Hubei Province Key Laboratory of Occupational Hazard Identification and Control, Academy of Nutrition and Health, Institute of Advanced Pharmaceutical Technology, College of Medicine, Wuhan University of Science and Technology, Wuhan 430065, China.
Wuhan Asia General Hospital Affiliated to Wuhan University of Science and Technology, Wuhan 430056, China.
Curr Pharm Des. 2024;30(38):3054-3070. doi: 10.2174/0113816128311226240730080713.
The beneficial effects of nicotinamide mononucleotide (NMN) on heart disease have been reported, but the effects of NMN on high-fat diet-induced hypertrophic cardiomyopathy (HCM) and its mechanisms of action are unclear. In this study, we systematically explored the effects and mechanism of action of NMN in HCM using network pharmacology and molecular docking.

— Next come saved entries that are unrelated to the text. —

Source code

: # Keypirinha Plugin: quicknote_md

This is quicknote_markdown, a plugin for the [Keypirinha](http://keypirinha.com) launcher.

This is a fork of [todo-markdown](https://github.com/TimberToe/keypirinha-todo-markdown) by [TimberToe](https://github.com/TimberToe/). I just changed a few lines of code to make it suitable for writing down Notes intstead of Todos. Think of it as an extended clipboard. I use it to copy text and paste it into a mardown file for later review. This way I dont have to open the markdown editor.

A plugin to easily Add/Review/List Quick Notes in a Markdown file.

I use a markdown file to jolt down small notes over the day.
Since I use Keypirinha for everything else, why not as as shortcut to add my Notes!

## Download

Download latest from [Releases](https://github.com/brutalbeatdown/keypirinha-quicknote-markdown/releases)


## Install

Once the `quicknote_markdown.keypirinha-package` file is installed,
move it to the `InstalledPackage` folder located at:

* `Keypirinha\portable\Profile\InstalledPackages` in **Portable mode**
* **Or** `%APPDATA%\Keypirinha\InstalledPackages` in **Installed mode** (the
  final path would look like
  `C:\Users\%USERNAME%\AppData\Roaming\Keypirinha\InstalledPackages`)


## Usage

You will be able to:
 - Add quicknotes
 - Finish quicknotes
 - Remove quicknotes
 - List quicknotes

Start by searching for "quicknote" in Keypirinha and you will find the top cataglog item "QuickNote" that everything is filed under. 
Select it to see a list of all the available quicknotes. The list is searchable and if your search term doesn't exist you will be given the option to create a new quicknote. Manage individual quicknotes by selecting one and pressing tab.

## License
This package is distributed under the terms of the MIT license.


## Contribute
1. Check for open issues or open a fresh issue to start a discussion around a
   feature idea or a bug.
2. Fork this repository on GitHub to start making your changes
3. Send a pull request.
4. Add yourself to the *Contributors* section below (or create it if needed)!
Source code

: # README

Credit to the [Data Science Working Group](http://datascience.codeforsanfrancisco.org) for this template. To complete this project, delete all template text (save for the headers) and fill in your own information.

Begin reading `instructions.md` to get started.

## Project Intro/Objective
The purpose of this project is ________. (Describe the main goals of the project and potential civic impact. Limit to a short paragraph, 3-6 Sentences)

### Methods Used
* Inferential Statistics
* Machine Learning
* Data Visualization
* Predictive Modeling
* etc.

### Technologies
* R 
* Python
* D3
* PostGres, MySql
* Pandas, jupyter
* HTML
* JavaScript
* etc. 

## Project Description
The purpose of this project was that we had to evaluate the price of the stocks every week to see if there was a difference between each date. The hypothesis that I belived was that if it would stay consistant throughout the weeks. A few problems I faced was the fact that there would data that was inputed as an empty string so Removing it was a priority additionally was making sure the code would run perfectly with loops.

Active targets of NMN were obtained from SWISS, CNKI, PubMed, DrugBank, BingingDB, and ZINC databases. HCM-related targets were retrieved from GEO datasets combined with GeneCards, OMIM, PharmGKB, and DisGeNET databases. A Protein-protein Interaction (PPI) network was built to screen the core targets. DAVID was used for GO and KEGG pathway enrichment analyses. The tissue and organ distribution of targets was evaluated. Interactions between potential targets and active compounds were assessed by molecular docking. A molecular dynamics simulation was conducted for the optimal core protein-compound complexes obtained by molecular docking.
In total, 265 active targets of NMN and 3918 potential targets of HCM were identified. A topological analysis of the PPI network revealed 10 core targets. GO and KEGG pathway enrichment analyses indicated that the effects of NMN were mediated by genes related to inflammation, apoptosis, and oxidative stress, as well as the FOXO and PI3K-Akt signaling pathways. Molecular docking and molecular dynamics simulations revealed good binding ability between the active compounds and screened targets.
The possible targets and pathways of NMN in the treatment of HCM have been successfully predicted by this investigation. It provides a novel approach for further investigation into the molecular processes of NMN in HCM treatment.
烟酰胺单核苷酸(NMN)对心脏病的有益作用已有报道,但 NMN 对高脂肪饮食诱导的肥厚型心肌病(HCM)的影响及其作用机制尚不清楚。在这项研究中,我们通过网络药理学和分子对接系统地研究了 NMN 在 HCM 中的作用和作用机制。
从 SWISS、CNKI、PubMed、DrugBank、BingingDB 和 ZINC 数据库中获得 NMN 的活性靶标。从 GEO 数据集结合 GeneCards、OMIM、PharmGKB 和 DisGeNET 数据库中检索与 HCM 相关的靶标。构建蛋白质-蛋白质相互作用(PPI)网络以筛选核心靶标。DAVID 用于进行 GO 和 KEGG 通路富集分析。评估靶标的组织和器官分布。通过分子对接评估潜在靶标和活性化合物之间的相互作用。对通过分子对接获得的最佳核心蛋白-化合物复合物进行分子动力学模拟。
共鉴定出 265 个 NMN 的活性靶标和 3918 个 HCM 的潜在靶标。PPI 网络的拓扑分析显示出 10 个核心靶标。GO 和 KEGG 通路富集分析表明,NMN 的作用是通过与炎症、细胞凋亡和氧化应激以及 FOXO 和 PI3K-Akt 信号通路相关的基因介导的。分子对接和分子动力学模拟表明,活性化合物与筛选出的靶标之间具有良好的结合能力。
本研究成功预测了 NMN 治疗 HCM 的可能靶标和通路,为进一步研究 NMN 在 HCM 治疗中的分子过程提供了新的方法。